- [What the task requires]: Scan the records that follow, and whenever a line has the word "your", copy it.

[Stored records]
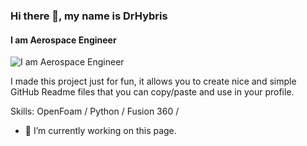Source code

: ### Hi there 👋, my name is DrHybris
#### I am Aerospace Engineer
![I am Aerospace Engineer](https://www.google.com/url?sa=i&url=https%3A%2F%2Fwww.newtraderu.com%2F2023%2F01%2F13%2F12-stoic-questions-that-will-change-your-life%2F&psig=AOvVaw03uXzTmHn0jXY_PG_lqGKr&ust=1693507526302000&source=images&cd=vfe&opi=89978449&ved=0CBAQjRxqFwoTCMi-oqaFhYEDFQAAAAAdAAAAABAE)

I made this project just for fun, it allows you to create nice and simple GitHub Readme files that you can copy/paste and use in your profile.

Skills: OpenFoam / Python / Fusion 360 /

- 🔭 I’m currently working on this page.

- [Answer]:
![I am Aerospace Engineer](https://www.google.com/url?sa=i&url=https%3A%2F%2Fwww.newtraderu.com%2F2023%2F01%2F13%2F12-stoic-questions-that-will-change-your-life%2F&psig=AOvVaw03uXzTmHn0jXY_PG_lqGKr&ust=1693507526302000&source=images&cd=vfe&opi=89978449&ved=0CBAQjRxqFwoTCMi-oqaFhYEDFQAAAAAdAAAAABAE)
I made this project just for fun, it allows you to create nice and simple GitHub Readme files that you can copy/paste and use in your profile.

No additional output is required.